Source texts of formatted documents:
--

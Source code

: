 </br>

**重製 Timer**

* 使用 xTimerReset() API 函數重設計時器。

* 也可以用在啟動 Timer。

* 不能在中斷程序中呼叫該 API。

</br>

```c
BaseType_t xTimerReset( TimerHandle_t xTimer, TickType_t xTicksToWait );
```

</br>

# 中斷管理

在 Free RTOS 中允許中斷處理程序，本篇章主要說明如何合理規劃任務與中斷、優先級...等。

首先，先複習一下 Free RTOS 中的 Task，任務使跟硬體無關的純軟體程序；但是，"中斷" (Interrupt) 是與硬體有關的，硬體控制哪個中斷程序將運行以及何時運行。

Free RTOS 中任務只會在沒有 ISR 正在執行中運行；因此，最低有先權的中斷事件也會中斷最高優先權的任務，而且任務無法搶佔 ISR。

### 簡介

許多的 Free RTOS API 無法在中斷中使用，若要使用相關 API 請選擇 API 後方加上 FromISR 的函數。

--

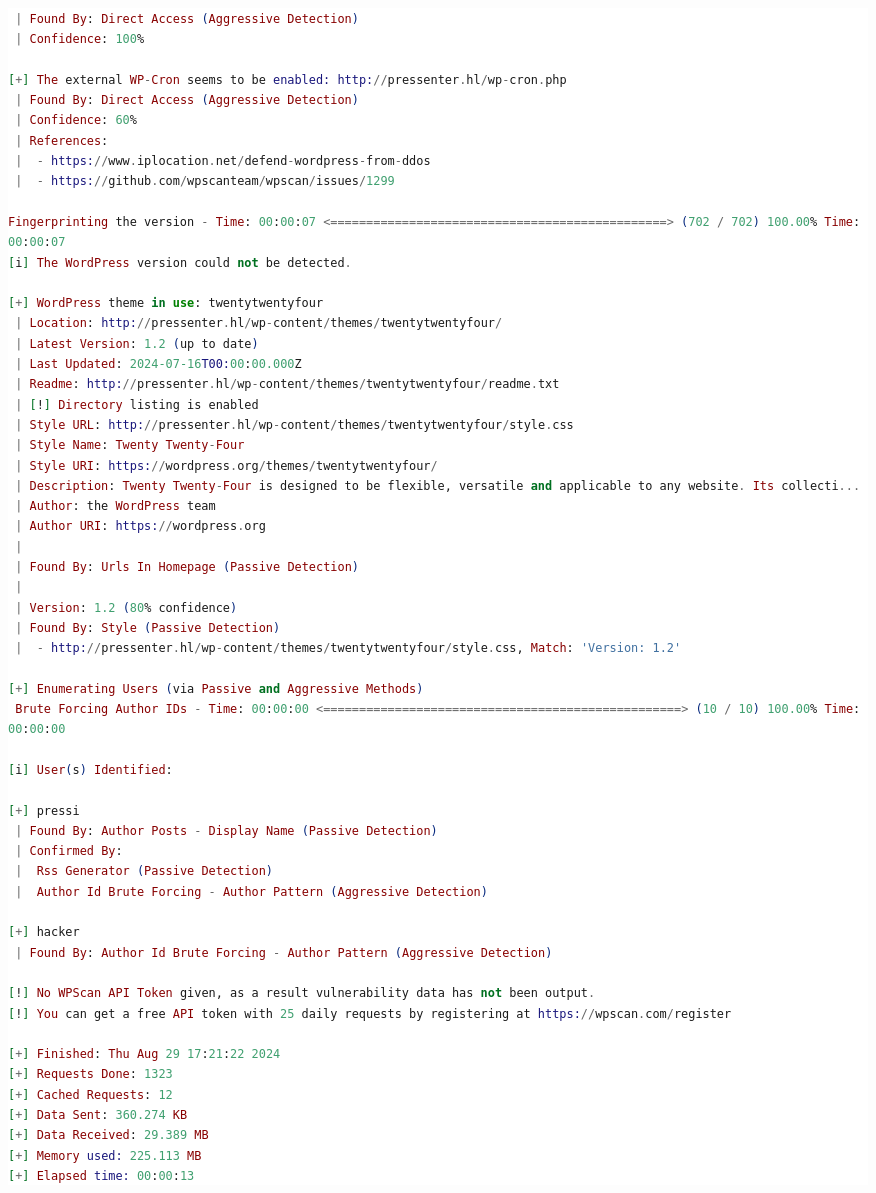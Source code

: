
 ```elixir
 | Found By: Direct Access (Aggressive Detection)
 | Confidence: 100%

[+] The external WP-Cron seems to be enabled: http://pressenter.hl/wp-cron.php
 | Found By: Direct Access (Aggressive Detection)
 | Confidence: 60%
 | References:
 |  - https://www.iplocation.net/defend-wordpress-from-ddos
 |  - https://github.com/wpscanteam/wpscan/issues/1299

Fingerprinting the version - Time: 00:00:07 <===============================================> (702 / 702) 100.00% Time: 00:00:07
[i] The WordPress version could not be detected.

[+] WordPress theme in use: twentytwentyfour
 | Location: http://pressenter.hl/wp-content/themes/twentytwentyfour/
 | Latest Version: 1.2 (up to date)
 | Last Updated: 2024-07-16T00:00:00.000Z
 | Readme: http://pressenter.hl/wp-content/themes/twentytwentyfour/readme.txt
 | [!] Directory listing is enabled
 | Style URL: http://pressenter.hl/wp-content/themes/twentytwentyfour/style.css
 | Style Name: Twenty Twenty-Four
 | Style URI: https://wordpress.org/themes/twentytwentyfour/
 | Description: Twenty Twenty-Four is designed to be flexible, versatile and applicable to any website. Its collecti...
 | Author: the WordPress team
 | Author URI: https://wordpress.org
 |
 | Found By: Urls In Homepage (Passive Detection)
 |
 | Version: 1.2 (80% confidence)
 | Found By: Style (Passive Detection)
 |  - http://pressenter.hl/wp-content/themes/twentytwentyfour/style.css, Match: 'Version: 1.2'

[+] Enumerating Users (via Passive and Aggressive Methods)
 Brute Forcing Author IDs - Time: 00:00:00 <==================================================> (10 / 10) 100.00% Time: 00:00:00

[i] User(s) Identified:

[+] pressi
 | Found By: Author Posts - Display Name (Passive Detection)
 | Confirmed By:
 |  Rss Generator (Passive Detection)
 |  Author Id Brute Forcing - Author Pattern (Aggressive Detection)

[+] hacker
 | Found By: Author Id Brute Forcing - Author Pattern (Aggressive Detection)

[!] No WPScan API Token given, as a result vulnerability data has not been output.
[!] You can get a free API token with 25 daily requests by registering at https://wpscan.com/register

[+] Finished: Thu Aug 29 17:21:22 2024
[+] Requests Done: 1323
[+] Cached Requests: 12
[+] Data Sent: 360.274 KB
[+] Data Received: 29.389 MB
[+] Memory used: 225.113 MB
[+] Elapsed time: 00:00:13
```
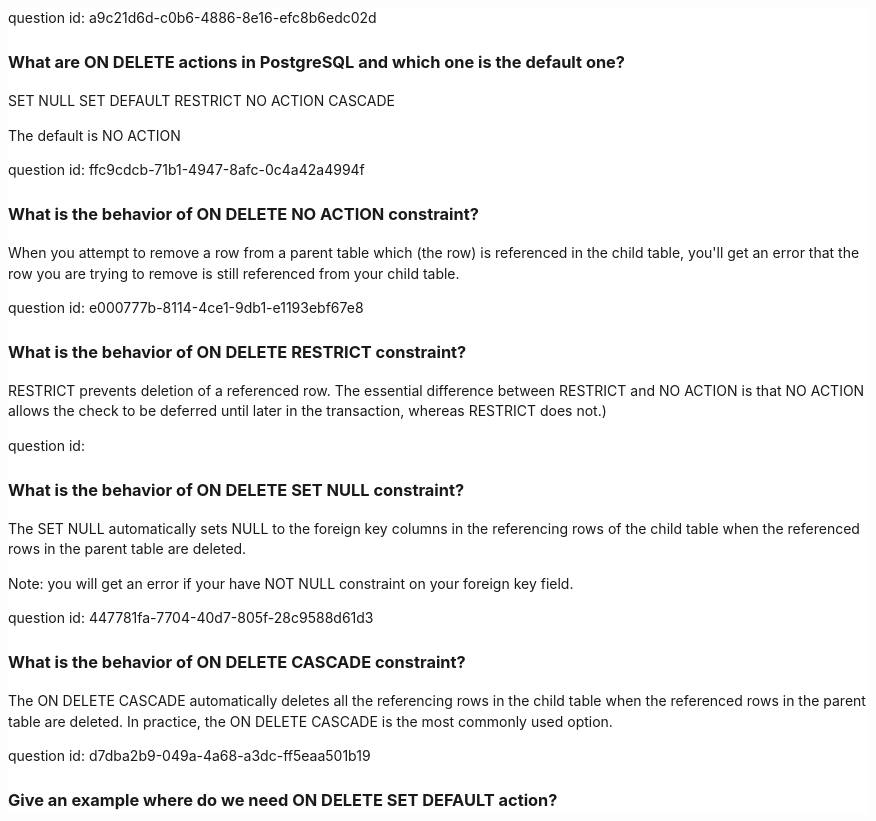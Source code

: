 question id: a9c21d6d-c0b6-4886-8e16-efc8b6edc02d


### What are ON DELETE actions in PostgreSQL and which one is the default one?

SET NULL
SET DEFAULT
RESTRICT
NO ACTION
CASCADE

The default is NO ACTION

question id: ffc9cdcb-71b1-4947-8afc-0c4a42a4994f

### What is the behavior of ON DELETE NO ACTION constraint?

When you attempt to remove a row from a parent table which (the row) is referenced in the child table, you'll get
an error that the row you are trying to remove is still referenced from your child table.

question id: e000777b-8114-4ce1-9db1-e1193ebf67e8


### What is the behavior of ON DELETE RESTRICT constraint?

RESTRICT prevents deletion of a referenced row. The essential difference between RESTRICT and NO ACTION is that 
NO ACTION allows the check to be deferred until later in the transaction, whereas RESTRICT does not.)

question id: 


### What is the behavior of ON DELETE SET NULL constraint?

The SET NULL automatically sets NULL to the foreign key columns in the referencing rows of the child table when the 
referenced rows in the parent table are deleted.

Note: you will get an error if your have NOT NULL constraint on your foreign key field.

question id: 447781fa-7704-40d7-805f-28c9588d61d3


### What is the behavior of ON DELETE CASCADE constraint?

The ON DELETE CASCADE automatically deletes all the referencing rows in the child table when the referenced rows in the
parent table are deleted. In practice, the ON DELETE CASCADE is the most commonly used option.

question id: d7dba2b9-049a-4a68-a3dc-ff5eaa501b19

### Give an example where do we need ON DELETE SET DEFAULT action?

--

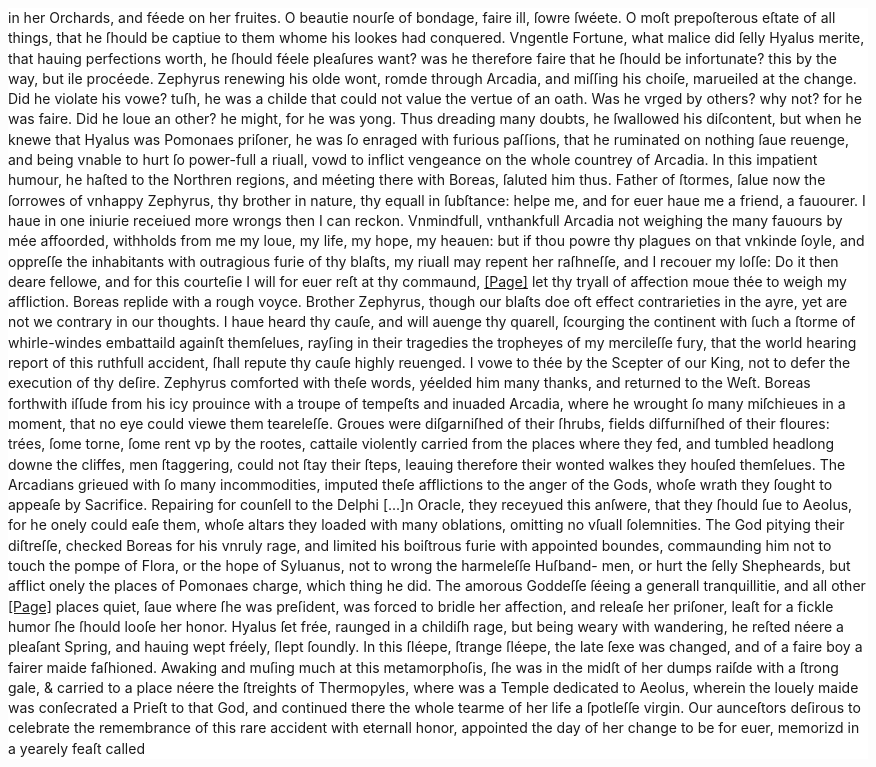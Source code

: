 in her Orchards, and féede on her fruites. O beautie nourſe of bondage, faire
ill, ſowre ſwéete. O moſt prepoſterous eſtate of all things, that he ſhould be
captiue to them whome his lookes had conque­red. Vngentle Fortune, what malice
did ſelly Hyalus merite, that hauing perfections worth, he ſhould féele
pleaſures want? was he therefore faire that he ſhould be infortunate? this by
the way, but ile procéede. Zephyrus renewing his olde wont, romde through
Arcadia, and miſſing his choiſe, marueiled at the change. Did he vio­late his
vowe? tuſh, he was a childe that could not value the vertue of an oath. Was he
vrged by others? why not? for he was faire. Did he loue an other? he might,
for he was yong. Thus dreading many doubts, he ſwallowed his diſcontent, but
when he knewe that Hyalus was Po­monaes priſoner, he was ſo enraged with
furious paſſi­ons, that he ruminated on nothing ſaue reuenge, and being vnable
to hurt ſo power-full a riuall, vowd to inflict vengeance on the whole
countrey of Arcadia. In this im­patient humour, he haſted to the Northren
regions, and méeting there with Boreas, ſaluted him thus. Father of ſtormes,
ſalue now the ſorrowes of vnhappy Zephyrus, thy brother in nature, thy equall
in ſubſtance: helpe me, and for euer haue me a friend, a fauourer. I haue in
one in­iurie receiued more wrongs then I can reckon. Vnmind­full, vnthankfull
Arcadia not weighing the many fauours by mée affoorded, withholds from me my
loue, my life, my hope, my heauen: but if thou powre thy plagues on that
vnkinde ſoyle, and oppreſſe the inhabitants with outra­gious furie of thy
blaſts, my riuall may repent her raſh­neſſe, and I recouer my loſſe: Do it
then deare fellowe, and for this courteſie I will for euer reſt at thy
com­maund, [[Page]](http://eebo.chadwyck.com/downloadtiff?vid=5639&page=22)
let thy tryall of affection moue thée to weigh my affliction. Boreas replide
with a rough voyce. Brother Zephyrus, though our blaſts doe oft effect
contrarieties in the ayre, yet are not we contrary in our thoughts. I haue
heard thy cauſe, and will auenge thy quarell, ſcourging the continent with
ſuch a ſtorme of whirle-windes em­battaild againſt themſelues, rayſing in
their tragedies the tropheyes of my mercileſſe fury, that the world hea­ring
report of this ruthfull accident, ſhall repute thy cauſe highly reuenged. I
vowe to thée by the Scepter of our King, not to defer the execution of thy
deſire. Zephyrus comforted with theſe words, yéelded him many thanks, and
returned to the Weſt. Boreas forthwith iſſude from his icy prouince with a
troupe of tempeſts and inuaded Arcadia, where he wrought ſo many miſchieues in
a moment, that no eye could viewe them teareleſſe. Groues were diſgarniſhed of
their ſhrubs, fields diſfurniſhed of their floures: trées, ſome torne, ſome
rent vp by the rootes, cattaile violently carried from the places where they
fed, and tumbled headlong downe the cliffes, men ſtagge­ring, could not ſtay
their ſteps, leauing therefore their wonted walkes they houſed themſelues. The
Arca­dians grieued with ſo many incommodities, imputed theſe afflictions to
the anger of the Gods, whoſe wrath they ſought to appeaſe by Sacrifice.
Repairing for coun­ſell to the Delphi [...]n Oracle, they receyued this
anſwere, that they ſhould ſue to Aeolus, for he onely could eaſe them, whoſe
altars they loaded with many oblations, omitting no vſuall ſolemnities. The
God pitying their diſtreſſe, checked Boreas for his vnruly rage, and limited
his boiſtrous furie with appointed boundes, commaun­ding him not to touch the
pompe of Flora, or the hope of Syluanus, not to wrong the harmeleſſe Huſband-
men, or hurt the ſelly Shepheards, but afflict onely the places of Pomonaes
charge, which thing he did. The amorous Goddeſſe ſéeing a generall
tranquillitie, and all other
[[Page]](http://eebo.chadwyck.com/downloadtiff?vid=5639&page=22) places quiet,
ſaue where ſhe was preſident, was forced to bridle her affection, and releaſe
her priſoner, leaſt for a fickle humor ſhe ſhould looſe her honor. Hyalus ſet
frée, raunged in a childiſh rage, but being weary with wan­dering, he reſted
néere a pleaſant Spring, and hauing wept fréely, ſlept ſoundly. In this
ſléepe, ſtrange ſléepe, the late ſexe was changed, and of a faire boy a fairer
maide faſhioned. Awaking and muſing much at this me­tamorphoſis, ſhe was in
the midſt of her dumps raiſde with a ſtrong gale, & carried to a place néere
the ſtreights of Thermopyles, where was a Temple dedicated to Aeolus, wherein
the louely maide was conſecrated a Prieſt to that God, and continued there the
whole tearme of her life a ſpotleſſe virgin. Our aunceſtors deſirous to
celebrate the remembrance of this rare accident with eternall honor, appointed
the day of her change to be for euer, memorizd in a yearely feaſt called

--

Set down, from the entries above, exactly the lines from the one with "NO ACTION allows" up to and including the one with "referenced rows in the parent", and no other lines.

NO ACTION allows the check to be deferred until later in the transaction, whereas RESTRICT does not.)

question id: 


### What is the behavior of ON DELETE SET NULL constraint?

The SET NULL automatically sets NULL to the foreign key columns in the referencing rows of the child table when the 
referenced rows in the parent table are deleted.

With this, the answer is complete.